Serge Haroche
Serge Haroche
Serge Haroche was born in Casablanca, Morocco in 1944. After WWII, his family moved to Paris, France. In 1963, he enrolled at the Ecole Normal Superiure, where he learned from Alfred Kastler, Jean Bossel, and Claude Cohen-Tannoudji. After completing his bachelor’s degree, he stayed at ENS and began his thesis under Cohen-Tannoudji. After his PhD, he became a postdoctoral fellow at Stanford University, under Arthur Schawlow. After one year in California, Haroch returned to ENS in 1973, where he had his own lab from the start. He also held a research position at the Centre National de la Recherche Scientifique (CNRS). In 1975, he became a professor at Paris VI University, keeping his ENS position. Later, he took on a part-time teaching position at Ecole Polytechnique. Throughout the 1980s, he held a position at Yale University, and he split his time between Paris and the United States.
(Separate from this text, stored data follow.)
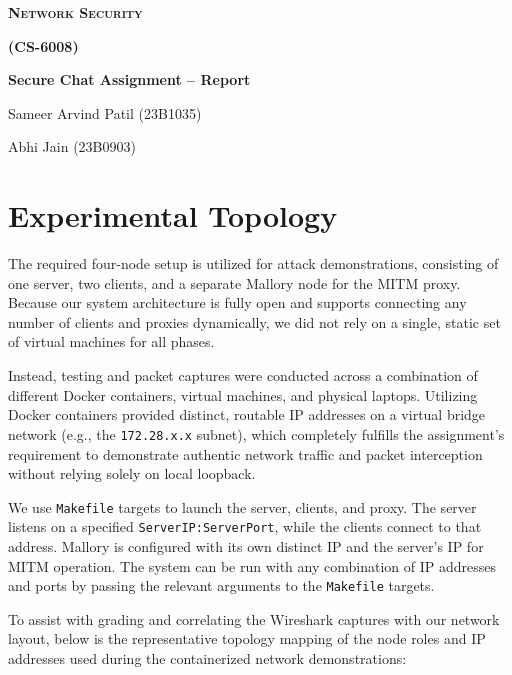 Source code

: \documentclass[11pt]{article}
\begin{document}
\begin{titlepage}
    \centering
    {\scshape\bfseries\Huge Network Security\par}
    \vspace{0.2cm}
    {\scshape\bfseries\Huge (CS-6008)\par}
    \vspace{0.8cm}
    {\huge \textbf{Secure Chat Assignment -- Report}\par}
    \vspace{1cm}
    {\Large Sameer Arvind Patil (23B1035)\par}
    {\Large Abhi Jain (23B0903)\par}
    \vfill
\end{titlepage}

\tableofcontents
\clearpage

\section{Experimental Topology}

The required four-node setup is utilized for attack demonstrations, consisting of one server, two clients, and a separate Mallory node for the MITM proxy. Because our system architecture is fully open and supports connecting any number of clients and proxies dynamically, we did not rely on a single, static set of virtual machines for all phases. 

Instead, testing and packet captures were conducted across a combination of different Docker containers, virtual machines, and physical laptops. Utilizing Docker containers provided distinct, routable IP addresses on a virtual bridge network (e.g., the \texttt{172.28.x.x} subnet), which completely fulfills the assignment's requirement to demonstrate authentic network traffic and packet interception without relying solely on local loopback. 

We use \texttt{Makefile} targets to launch the server, clients, and proxy. The server listens on a specified \texttt{ServerIP:ServerPort}, while the clients connect to that address. Mallory is configured with its own distinct IP and the server's IP for MITM operation. The system can be run with any combination of IP addresses and ports by passing the relevant arguments to the \texttt{Makefile} targets.

To assist with grading and correlating the Wireshark captures with our network layout, below is the representative topology mapping of the node roles and IP addresses used during the containerized network demonstrations:
\end{document}
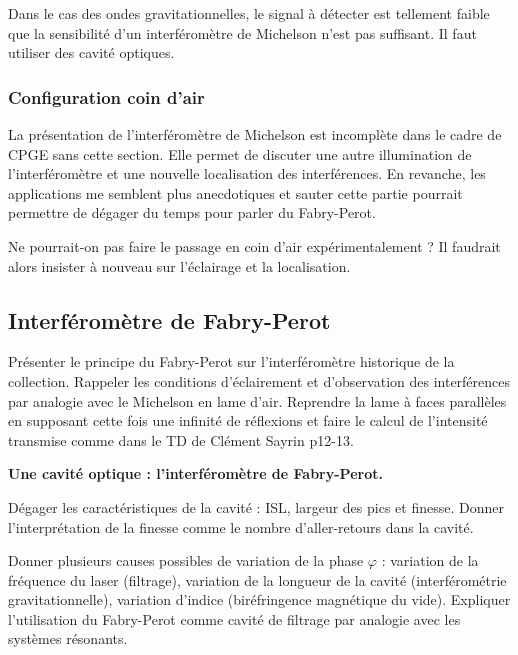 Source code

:\begin{transition}
Dans le cas des ondes gravitationnelles, le signal à détecter est tellement faible que la sensibilité d'un interféromètre de Michelson n'est pas suffisant.
Il faut utiliser des cavité optiques.
\end{transition}

\subsubsection{Configuration coin d'air}

\begin{remarque}
La présentation de l'interféromètre de Michelson est incomplète dans le cadre de CPGE sans cette section.
Elle permet de discuter une autre illumination de l'interféromètre et une nouvelle localisation des interférences.
En revanche, les applications me semblent plus anecdotiques et sauter cette partie pourrait permettre de dégager du temps pour parler du Fabry-Perot.

\noindent
Ne pourrait-on pas faire le passage en coin d'air expérimentalement ?
Il faudrait alors insister à nouveau sur l'éclairage et la localisation.
\end{remarque}

\subsection{Interféromètre de Fabry-Perot}

Présenter le principe du Fabry-Perot sur l'interféromètre historique de la collection.
Rappeler les conditions d'éclairement et d'observation des interférences par analogie avec le Michelson en lame d'air.
Reprendre la lame à faces parallèles en supposant cette fois une infinité de réflexions et faire le calcul de l'intensité transmise comme dans le TD de Clément Sayrin p12-13.

\begin{slide}
\textbf{Une cavité optique : l'interféromètre de Fabry-Perot.}
\end{slide}
Dégager les caractéristiques de la cavité : ISL, largeur des pics et finesse.
Donner l'interprétation de la finesse comme le nombre d'aller-retours dans la cavité.

Donner plusieurs causes possibles de variation de la phase $\varphi$ : variation de la fréquence du laser (filtrage), variation de la longueur de la cavité (interférométrie gravitationnelle), variation d'indice (biréfringence magnétique du vide).
Expliquer l'utilisation du Fabry-Perot comme cavité de filtrage par analogie avec les systèmes résonants.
In 1994, he became chairman of the ENS physics department, which he maintained for six years. He was elected a Professor at the Collège de France in 2000. Today, he is Professor Emeritus there.
Haroche’s work has been widely recognized, most notably with one-half of the 2012 Nobel Prize in Physics, shared with David Wineland. He has also received the CNRS Gold Medal, and Herbert Walther Award and Charles Hard Townes Medal.